For very long, possibly interminable, sessions with short key time slots, it might become impractical for the sender to generate the very last key to be used and hash it repeatedly right through to the very first. Instead, the key chain can be started from a practical intermediate point, then during the session, as this intermediate end of the session approaches, another intermediate point can be set from which to start another key chain. There are two ways to achieve this:

the second key chain can be included with the first in an updated, signed session description (cf. late join above);
the end key from the next chain can be included in the last few messages authenticated by the previous key chain, before switching to using the new key chain as soon as the old chain runs out (this would require a way to signal when to switch).

4.7 Deployment with existing protocols

As we have already said, FLAMeS authentication can be applied at any appropriate layer; link, network or application. This specification describes the general scheme, but two further levels of specification are required before it can be used for a particular session.

A specific 'profile' specification is needed to define sizes of protocol fields such as MACs etc. and in order to apply the scheme to a particular scenario. For instance, to define the exact protocol headers when authenticating RTP messages.
Declaration of the fact that FLAMeS was to be used to authenticate a particular session and of the FLAMeS parameters to use in that session.

Below we describe a typical illustration of the latter, showing how to declare the intention to use FLAMeS to authenticate Internet RTP media streams. This would also require a FLAMeS profile for RTP over UDP over IP multicast, but we don't intend to give those details here. The proper protocol for defining the authentication property of a media stream should be the session description protocol (SDP) [IETF_RFC2327]. In fact, the RTP specification specifically expects authentication to be achieved by adding headers to its messages before handing them down to the socket for encapsulation in the UDP transport protocol headers (or stripped the headers in the reception direction). However, no specific facility to name the media authentication scheme was included in the SDP specification at the time it was written, nor any way to give it parameters, other than by using the general purpose extensibility of SDP (there was, however, a facility to specify encryption keys). Thus, for experimental purposes, we will have to recommend use of the <attribute>:<value> argument to the SDP attribute type ('a=<zero or more media attribute lines>') in each media description section. Note that more than one media stream cannot share the same key chain. To incorporate all the set-up parameters, we suggest the following syntax:

v=2
o=Butler 2890844526 2890842807 IN IP4 vserv.buck-pal.gov.uk
s=King's abdication speech
c=IN IP4 224.2.17.12/127
t=2873397496 2873404696
...
a=auth-type:FLA
a=FLA-H:1
a=FLA-TK:1000
a=FLA-TG:2500
a=FLA-C:2873397496000
a=recvonly
m=audio 49170 RTP/AVP 0
a=FLA-L:2000
m=video 51372 RTP/AVP 31
a=FLA-L:1000
...

We have invented all the attribute types starting with 'FLA-', the meaning of each being obvious with respect to the notation used in this paper. The time parameters are all in milliseconds. Note in this case, the session start time, t, (in seconds) is redundant, being one thousandth of FLA-C. Note that any parameters in the session section of the description (before any 'm=' lines) apply to all the following media streams. We have also had to invent the 'auth-type' attribute. However, ideally, the SDP RFC should be re-issued with the addition of a type to define the authentication scheme. As type values are case-sensitive, we suggest using 'A=', as in the following suggested improvement over the above example:

v=2
o=Butler 2890844526 2890842807 IN IP4 vserv.buck-pal.gov.uk
s=King's abdication speech
c=IN IP4 224.2.17.12/127
t=2873397496 2873404696
...
A=FLA
A=H:1
A=TK:1000
A=TG:2500
A=C:2873397496000
a=recvonly
m=audio 49170 RTP/AVP 0
A=L:2000
m=video 51372 RTP/AVP 31
A=L:1000
...

The session description itself would be signed using the capabilities already provided in the transport protocols for SDP, as already described.

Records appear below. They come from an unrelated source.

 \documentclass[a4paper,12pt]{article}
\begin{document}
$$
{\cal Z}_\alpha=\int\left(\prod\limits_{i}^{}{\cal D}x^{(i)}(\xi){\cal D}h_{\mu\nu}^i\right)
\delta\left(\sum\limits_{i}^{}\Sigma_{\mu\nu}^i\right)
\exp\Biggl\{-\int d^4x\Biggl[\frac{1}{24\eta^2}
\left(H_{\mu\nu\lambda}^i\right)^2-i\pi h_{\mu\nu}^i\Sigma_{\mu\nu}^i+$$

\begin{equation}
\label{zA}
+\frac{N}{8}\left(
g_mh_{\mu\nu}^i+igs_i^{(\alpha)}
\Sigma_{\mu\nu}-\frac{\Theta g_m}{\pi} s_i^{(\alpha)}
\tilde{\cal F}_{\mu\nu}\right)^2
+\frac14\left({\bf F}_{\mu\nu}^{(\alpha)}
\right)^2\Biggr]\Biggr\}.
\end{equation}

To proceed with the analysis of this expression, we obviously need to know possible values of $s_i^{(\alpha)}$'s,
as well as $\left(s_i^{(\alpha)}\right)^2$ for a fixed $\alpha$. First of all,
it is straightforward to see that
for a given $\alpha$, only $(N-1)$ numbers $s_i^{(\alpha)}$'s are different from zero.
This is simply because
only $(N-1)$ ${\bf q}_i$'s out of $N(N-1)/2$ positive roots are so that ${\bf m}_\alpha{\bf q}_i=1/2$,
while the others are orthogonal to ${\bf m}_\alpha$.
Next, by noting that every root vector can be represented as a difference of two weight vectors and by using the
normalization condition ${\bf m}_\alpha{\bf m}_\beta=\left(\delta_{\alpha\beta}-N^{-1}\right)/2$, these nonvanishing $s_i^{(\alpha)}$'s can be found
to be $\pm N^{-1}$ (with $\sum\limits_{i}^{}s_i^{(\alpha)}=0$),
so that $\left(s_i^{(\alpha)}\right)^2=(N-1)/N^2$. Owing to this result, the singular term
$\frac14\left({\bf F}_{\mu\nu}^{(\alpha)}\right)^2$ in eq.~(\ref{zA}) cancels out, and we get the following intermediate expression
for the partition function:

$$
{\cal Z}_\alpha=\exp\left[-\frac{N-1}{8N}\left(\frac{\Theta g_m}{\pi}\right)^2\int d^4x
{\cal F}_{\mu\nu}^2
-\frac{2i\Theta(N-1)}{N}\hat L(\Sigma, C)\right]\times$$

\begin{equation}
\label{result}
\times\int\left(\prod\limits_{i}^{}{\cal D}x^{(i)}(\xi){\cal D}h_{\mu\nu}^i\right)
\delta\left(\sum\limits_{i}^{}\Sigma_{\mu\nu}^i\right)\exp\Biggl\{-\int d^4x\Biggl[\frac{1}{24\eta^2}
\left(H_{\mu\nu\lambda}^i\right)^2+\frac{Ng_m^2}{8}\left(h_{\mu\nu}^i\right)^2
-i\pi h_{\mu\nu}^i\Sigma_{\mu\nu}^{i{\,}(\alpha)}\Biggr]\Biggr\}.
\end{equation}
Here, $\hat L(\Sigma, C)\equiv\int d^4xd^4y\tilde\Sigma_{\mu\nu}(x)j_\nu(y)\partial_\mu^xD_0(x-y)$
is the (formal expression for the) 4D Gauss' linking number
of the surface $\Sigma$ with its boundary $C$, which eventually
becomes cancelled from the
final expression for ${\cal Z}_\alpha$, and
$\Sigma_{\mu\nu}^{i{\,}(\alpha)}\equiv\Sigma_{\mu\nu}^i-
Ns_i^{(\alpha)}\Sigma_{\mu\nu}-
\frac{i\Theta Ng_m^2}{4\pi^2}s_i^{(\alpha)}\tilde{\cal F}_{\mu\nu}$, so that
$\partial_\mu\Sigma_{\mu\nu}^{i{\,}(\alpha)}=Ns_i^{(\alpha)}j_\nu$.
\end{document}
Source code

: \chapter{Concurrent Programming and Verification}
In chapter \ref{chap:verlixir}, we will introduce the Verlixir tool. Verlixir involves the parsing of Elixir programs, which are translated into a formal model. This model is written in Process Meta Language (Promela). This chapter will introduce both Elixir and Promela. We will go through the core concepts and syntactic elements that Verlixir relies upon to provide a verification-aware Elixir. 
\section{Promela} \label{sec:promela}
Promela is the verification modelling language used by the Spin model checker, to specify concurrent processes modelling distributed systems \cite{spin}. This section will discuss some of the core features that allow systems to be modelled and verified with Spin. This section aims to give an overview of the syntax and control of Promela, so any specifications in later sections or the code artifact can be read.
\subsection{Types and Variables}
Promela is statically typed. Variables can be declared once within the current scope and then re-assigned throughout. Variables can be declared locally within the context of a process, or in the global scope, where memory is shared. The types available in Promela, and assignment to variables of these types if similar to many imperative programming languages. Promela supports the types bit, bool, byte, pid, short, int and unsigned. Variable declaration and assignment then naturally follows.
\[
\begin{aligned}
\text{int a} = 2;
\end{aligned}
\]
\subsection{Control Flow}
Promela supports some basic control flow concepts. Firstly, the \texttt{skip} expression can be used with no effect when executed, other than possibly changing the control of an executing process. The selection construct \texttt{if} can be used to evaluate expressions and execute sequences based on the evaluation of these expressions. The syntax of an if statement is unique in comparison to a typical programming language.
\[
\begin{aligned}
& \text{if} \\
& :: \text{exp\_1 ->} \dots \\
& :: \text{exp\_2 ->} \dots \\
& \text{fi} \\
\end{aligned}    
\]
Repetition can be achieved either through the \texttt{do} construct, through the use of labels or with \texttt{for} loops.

5. Performance and Security Properties

5.1 Security

We shall now attempt the rather demanding task of quantifying the strength of an authentication scheme which starts off relatively weak but gives strong authentication after a known delay. Firstly, we shall concentrate on the simpler task of quantifying the eventual authentication strength after the 'guaranteed silence' time. We shall assume the H=1 variant, but higher values of H (to cater for a wider heterogeneity of receiver delay) don't change the eventual authentication strength for any one receiver, as long as one of the delay values chosen is long enough for that receiver.

5.1.1 Eventual strength

As for any digital signature, the signature, s, of the session description depends on the strength of the one-way function, b(.), that creates the digest, A₀, of what is being signed, as much as on the strength of the private key. In turn, we have arranged this digest to be dependent on each successive key in the key chain. The only difference is that the digest depends on each key in the chain through successive iterations of the one-way function, rather than just one. Thus, assuming iterative operation of b(.) makes it no less easy to reverse than a single operation, s signs each key, K_0,j, with equivalent strength to a direct signature:

s=s(K_-s, A₀)
=s(K_-s, b(<session descr.>, <timing>₀, K_0,0))
=s(K_-s, b(<session descr.>, <timing>₀, b^j(K_0,j)))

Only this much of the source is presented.